En la única ventanilla que queda de cara a los mortales están atendiendo a un señor que se desplaza en silla de ruedas. Es una silla motorizada. Las características de una silla reflejan la funcionalidad y autonomía de su usuario. Así que busco entre las personas de alrededor quién podría ser el apoyo/asistente/acompañante del señor. No sé por qué (quizás porque sea la que se encuentra más próxima a él) intuyo que es una señora sentada junto a su carrito de la compra. Pero no, suena el número del siguiente cliente y veo cómo la señora se acerca a la ventanilla.
La puerta del banco no es de apertura automática, ni cuenta con ningún mecanismo que permita accionarla de forma autónoma desde una silla de ruedas. Pienso que el empleado que lo está atendiendo se ofrecerá a abrírsela o le pedirá que lo haga a alguno de los compañeros distribuidos en diversas mesas en la zona exterior de las ventanillas (cuento como cinco o seis por la sucursal). Pero no ocurre ninguna de las dos cosas.
Tampoco ninguno entre el resto de clientes que está aguardando su turno parece detectar la situación. Así que me dirijo a la puerta para abrírsela. El señor me pide que por favor le acerque un paraguas que ha dejado tirado en una esquina y si soy capaz de cerrárselo, porque él antes no ha podido. Le cierro el paraguas, le abro la puerta y le veo salir. Me pregunto cuántas más acciones relativamente sencillas como ésta se va a encontrar hasta que acabe su día. Cuántos “favores” tendrá que pedir a extraños. Cuántas limitaciones que podrían estar solventadas, como que una entidad (que a final de año expondrá en su cuenta de beneficios los millones que han ganado sus inversores) no sea capaz de instalar en sus oficinas mecanismos que faciliten la vida de un porcentaje de sus clientes. Son clientes que no cuentan. Que no existen. Que dan igual.
Este no es un texto para expresar qué mala gente son los empleados y los clientes del banco y lo buena persona que soy yo. No soy ni mejor ni peor que ellos. La única diferencia es mi realidad de los últimos diecinueve años.
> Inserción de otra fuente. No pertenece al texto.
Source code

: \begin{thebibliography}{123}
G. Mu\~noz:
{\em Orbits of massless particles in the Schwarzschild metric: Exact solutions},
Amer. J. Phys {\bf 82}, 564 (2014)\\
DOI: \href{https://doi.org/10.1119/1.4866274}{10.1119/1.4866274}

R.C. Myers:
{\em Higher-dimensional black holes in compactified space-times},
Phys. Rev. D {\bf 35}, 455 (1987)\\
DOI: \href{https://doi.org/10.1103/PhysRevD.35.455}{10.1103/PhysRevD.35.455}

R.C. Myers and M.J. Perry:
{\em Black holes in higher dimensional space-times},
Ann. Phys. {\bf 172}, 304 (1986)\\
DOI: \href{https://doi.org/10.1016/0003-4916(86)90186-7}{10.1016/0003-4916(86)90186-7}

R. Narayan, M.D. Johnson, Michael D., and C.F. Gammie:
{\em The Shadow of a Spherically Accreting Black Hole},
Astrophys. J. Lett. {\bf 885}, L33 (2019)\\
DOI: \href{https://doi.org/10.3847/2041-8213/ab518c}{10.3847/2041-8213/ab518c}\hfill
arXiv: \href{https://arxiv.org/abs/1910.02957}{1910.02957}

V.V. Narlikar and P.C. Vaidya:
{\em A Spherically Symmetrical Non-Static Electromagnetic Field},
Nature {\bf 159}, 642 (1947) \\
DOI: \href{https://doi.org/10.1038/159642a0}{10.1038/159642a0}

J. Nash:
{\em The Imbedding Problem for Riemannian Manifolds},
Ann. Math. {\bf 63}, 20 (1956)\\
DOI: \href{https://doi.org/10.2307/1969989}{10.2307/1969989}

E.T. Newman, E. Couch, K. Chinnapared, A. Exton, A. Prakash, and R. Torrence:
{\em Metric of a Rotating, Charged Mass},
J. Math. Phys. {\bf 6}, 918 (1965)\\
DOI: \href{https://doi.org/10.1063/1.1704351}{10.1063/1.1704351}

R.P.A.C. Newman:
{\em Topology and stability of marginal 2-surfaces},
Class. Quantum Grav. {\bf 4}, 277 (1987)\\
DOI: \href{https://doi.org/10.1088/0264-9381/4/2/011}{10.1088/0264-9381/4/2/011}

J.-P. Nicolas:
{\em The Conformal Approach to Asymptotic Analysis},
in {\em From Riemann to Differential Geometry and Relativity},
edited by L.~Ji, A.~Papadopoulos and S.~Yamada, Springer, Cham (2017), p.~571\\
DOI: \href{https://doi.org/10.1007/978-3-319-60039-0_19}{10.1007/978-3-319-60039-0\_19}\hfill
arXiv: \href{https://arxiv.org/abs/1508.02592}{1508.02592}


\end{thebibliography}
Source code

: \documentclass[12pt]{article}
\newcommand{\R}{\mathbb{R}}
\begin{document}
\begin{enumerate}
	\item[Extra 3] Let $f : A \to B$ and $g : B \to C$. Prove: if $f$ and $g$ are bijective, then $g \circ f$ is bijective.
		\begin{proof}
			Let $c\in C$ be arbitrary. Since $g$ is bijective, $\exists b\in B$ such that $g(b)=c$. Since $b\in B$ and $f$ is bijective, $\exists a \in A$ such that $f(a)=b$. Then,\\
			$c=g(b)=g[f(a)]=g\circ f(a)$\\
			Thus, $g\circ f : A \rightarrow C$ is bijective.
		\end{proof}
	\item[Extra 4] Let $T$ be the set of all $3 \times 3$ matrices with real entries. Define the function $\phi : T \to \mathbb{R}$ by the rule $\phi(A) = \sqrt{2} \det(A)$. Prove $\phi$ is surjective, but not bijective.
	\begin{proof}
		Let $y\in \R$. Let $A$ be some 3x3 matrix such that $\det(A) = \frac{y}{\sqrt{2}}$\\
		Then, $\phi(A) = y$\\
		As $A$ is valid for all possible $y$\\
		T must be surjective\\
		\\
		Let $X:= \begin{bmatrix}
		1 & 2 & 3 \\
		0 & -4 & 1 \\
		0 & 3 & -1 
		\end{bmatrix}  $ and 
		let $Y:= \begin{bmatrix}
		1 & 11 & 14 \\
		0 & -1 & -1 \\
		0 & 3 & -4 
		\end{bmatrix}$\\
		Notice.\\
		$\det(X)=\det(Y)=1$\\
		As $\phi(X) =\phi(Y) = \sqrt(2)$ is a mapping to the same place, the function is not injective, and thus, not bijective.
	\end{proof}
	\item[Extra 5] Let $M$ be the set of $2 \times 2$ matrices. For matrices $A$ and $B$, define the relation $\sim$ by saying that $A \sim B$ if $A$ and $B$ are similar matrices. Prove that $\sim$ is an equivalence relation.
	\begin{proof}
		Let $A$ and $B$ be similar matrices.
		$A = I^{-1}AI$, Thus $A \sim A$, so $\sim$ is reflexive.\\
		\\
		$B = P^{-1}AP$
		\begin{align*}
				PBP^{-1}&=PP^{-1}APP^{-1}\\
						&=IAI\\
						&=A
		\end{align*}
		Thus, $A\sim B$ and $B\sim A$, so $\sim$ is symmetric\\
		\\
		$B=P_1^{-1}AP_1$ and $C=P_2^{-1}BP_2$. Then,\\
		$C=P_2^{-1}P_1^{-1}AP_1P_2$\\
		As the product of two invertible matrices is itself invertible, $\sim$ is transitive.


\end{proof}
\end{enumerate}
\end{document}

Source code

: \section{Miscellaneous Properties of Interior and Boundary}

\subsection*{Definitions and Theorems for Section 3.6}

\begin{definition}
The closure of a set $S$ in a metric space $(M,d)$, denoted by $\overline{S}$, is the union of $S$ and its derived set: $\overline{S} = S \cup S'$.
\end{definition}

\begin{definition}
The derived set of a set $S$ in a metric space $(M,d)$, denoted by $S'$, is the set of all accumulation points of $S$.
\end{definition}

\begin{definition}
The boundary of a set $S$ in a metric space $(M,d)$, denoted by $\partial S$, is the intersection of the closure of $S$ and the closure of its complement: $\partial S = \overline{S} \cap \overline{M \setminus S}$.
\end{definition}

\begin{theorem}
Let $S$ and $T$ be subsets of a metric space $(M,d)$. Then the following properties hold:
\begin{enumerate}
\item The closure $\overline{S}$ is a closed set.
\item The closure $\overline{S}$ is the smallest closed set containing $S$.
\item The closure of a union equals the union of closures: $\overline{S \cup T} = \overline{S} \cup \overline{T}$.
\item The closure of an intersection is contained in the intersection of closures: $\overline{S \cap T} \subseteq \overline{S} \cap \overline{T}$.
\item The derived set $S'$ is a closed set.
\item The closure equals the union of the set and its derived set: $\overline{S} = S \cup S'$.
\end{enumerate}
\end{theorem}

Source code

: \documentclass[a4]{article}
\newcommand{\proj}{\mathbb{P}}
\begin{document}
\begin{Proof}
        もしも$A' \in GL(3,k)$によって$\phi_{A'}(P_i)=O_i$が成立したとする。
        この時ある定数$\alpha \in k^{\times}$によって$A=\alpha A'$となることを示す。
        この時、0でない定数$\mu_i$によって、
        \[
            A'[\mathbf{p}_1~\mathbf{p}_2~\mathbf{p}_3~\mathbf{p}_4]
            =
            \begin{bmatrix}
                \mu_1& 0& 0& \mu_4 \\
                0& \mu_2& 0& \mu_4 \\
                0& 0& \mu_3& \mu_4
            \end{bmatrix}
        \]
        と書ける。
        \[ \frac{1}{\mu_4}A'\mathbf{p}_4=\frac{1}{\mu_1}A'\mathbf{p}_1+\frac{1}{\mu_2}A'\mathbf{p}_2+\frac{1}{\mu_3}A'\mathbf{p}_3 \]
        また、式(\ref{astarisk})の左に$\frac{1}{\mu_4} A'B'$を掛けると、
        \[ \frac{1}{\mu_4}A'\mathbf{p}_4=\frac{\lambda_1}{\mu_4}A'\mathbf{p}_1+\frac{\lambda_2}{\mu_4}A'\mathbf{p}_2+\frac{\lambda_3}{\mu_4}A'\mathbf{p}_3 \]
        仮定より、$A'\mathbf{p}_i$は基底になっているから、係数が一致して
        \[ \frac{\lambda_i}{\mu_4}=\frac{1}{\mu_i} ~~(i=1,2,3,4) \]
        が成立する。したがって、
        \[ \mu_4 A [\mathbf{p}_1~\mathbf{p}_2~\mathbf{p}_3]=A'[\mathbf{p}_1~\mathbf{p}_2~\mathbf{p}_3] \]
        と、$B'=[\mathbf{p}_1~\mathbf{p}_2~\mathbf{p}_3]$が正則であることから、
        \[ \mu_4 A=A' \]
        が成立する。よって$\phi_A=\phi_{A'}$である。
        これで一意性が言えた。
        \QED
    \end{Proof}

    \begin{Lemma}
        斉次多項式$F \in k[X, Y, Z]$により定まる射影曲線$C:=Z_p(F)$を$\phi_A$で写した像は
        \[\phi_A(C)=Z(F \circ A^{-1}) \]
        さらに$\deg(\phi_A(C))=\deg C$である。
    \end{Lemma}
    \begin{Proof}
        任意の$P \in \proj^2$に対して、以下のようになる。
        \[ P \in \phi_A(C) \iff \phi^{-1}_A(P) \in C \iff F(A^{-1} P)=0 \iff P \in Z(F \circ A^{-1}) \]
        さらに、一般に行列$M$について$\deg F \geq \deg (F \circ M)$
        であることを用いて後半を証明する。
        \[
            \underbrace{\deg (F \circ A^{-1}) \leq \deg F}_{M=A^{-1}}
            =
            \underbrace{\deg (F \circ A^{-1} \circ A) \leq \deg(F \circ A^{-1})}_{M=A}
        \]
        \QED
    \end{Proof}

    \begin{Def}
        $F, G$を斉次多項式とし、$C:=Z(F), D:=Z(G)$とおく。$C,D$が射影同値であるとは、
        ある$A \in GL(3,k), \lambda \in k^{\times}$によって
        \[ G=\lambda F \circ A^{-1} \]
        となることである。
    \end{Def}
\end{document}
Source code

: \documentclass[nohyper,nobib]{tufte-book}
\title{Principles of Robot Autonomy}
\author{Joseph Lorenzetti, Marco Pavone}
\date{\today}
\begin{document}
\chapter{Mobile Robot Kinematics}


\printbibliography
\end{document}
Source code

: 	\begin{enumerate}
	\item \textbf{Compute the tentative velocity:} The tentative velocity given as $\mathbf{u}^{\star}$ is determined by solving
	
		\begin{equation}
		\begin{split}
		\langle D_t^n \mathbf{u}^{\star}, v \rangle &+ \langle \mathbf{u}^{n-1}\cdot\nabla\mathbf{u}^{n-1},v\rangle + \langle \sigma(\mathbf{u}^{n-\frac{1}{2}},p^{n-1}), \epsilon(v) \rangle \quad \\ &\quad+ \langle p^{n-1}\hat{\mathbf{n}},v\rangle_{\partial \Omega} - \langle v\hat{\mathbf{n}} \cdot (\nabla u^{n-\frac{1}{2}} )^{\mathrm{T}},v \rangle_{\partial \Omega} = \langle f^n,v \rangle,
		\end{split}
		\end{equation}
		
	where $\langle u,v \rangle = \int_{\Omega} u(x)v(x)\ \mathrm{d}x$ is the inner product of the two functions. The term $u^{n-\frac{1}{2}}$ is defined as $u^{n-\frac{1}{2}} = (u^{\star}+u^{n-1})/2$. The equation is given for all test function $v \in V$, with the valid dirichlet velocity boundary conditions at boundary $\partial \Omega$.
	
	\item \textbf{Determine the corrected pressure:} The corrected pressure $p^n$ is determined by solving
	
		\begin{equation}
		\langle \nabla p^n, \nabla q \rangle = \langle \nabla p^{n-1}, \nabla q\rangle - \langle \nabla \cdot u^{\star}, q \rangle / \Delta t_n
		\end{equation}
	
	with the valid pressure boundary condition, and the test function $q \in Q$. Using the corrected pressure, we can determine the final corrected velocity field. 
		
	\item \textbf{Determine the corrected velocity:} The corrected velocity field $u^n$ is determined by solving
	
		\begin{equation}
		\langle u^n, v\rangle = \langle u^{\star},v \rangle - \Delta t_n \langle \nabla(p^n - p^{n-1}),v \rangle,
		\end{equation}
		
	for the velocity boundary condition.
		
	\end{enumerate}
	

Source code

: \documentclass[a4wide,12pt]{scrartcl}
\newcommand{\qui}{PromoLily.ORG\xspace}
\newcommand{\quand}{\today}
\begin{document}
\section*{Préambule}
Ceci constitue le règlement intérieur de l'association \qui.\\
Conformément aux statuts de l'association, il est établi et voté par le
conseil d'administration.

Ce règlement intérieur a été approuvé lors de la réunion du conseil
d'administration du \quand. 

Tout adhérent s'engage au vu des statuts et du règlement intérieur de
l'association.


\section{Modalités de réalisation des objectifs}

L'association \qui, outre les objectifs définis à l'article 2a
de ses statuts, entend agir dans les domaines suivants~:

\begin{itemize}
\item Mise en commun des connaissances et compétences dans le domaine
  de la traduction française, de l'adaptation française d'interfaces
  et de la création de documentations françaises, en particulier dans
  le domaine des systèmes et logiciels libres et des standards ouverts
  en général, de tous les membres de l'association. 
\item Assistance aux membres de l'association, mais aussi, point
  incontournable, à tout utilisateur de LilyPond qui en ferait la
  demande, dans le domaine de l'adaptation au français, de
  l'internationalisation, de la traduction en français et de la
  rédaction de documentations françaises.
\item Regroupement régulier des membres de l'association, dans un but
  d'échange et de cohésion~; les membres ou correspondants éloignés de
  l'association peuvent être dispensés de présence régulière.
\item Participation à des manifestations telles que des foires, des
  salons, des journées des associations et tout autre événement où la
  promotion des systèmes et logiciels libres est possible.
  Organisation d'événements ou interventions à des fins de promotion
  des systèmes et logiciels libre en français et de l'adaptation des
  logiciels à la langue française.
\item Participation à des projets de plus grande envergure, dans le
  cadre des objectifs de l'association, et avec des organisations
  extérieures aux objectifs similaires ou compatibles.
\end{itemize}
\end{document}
Ha sido mi convivencia con el colectivo de personas en situación de discapacidad la que me ha hecho ser capaz de detectar ciertas situaciones, analizar los apoyos que requieren y solventarlos si está en mi mano.
Simplemente eso. La con-vivencia.
Una con-vivencia que en mi caso no llegó hasta convertirme en madre. Una con-vivencia que debería iniciarse al principio del camino. Desde la escuela.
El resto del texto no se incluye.